In the listing that follows, give every line again exactly and omit the pictures.

━━━━━━━━━━━━━━━━━━━━

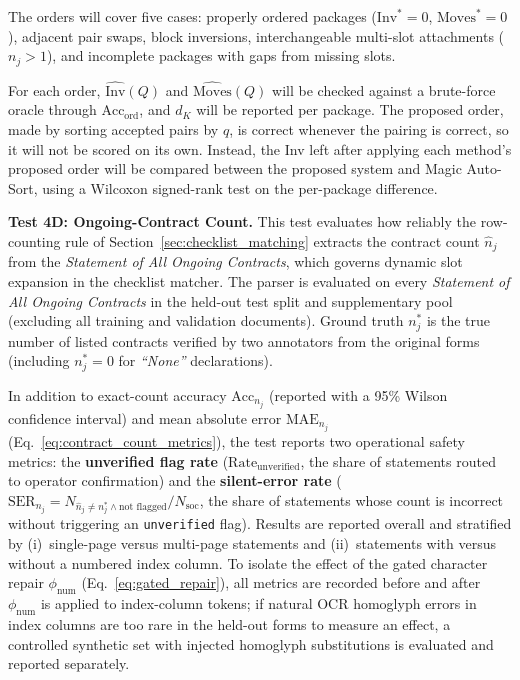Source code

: The orders will cover five cases: properly ordered packages ($\mathrm{Inv}^*=0$, $\mathrm{Moves}^*=0$), adjacent pair swaps, block inversions, interchangeable multi-slot attachments ($n_j>1$), and incomplete packages with gaps from missing slots.

For each order, $\widehat{\mathrm{Inv}}(Q)$ and $\widehat{\mathrm{Moves}}(Q)$ will be checked against a brute-force oracle through $\mathrm{Acc}_{\mathrm{ord}}$, and $d_K$ will be reported per package. The proposed order, made by sorting accepted pairs by $q$, is correct whenever the pairing is correct, so it will not be scored on its own. Instead, the Inv left after applying each method's proposed order will be compared between the proposed system and Magic Auto-Sort, using a Wilcoxon signed-rank test on the per-package difference.

\textbf{Test 4D: Ongoing-Contract Count.} This test evaluates how reliably the row-counting rule of Section~\ref{sec:checklist_matching} extracts the contract count $\hat{n}_j$ from the \emph{Statement of All Ongoing Contracts}, which governs dynamic slot expansion in the checklist matcher. The parser is evaluated on every \emph{Statement of All Ongoing Contracts} in the held-out test split and supplementary pool (excluding all training and validation documents). Ground truth $n_j^*$ is the true number of listed contracts verified by two annotators from the original forms (including $n_j^* = 0$ for \emph{``None''} declarations).

In addition to exact-count accuracy $\mathrm{Acc}_{n_j}$ (reported with a 95\% Wilson confidence interval) and mean absolute error $\mathrm{MAE}_{n_j}$ (Eq.~\eqref{eq:contract_count_metrics}), the test reports two operational safety metrics: the \textbf{unverified flag rate} ($\mathrm{Rate}_{\mathrm{unverified}}$, the share of statements routed to operator confirmation) and the \textbf{silent-error rate} ($\mathrm{SER}_{n_j} = N_{\hat{n}_j \ne n_j^* \wedge \text{not flagged}} / N_{\mathrm{soc}}$, the share of statements whose count is incorrect without triggering an \texttt{unverified} flag). Results are reported overall and stratified by (i)~single-page versus multi-page statements and (ii)~statements with versus without a numbered index column. To isolate the effect of the gated character repair $\phi_{\mathrm{num}}$ (Eq.~\eqref{eq:gated_repair}), all metrics are recorded before and after $\phi_{\mathrm{num}}$ is applied to index-column tokens; if natural OCR homoglyph errors in index columns are too rare in the held-out forms to measure an effect, a controlled synthetic set with injected homoglyph substitutions is evaluated and reported separately.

━━━━━━━━━━━━━━━━━━━━

◆ **Exercise solution**:
Source code

: The orders will cover five cases: properly ordered packages ($\mathrm{Inv}^*=0$, $\mathrm{Moves}^*=0$), adjacent pair swaps, block inversions, interchangeable multi-slot attachments ($n_j>1$), and incomplete packages with gaps from missing slots.

For each order, $\widehat{\mathrm{Inv}}(Q)$ and $\widehat{\mathrm{Moves}}(Q)$ will be checked against a brute-force oracle through $\mathrm{Acc}_{\mathrm{ord}}$, and $d_K$ will be reported per package. The proposed order, made by sorting accepted pairs by $q$, is correct whenever the pairing is correct, so it will not be scored on its own. Instead, the Inv left after applying each method's proposed order will be compared between the proposed system and Magic Auto-Sort, using a Wilcoxon signed-rank test on the per-package difference.

\textbf{Test 4D: Ongoing-Contract Count.} This test evaluates how reliably the row-counting rule of Section~\ref{sec:checklist_matching} extracts the contract count $\hat{n}_j$ from the \emph{Statement of All Ongoing Contracts}, which governs dynamic slot expansion in the checklist matcher. The parser is evaluated on every \emph{Statement of All Ongoing Contracts} in the held-out test split and supplementary pool (excluding all training and validation documents). Ground truth $n_j^*$ is the true number of listed contracts verified by two annotators from the original forms (including $n_j^* = 0$ for \emph{``None''} declarations).

In addition to exact-count accuracy $\mathrm{Acc}_{n_j}$ (reported with a 95\% Wilson confidence interval) and mean absolute error $\mathrm{MAE}_{n_j}$ (Eq.~\eqref{eq:contract_count_metrics}), the test reports two operational safety metrics: the \textbf{unverified flag rate} ($\mathrm{Rate}_{\mathrm{unverified}}$, the share of statements routed to operator confirmation) and the \textbf{silent-error rate} ($\mathrm{SER}_{n_j} = N_{\hat{n}_j \ne n_j^* \wedge \text{not flagged}} / N_{\mathrm{soc}}$, the share of statements whose count is incorrect without triggering an \texttt{unverified} flag). Results are reported overall and stratified by (i)~single-page versus multi-page statements and (ii)~statements with versus without a numbered index column. To isolate the effect of the gated character repair $\phi_{\mathrm{num}}$ (Eq.~\eqref{eq:gated_repair}), all metrics are recorded before and after $\phi_{\mathrm{num}}$ is applied to index-column tokens; if natural OCR homoglyph errors in index columns are too rare in the held-out forms to measure an effect, a controlled synthetic set with injected homoglyph substitutions is evaluated and reported separately.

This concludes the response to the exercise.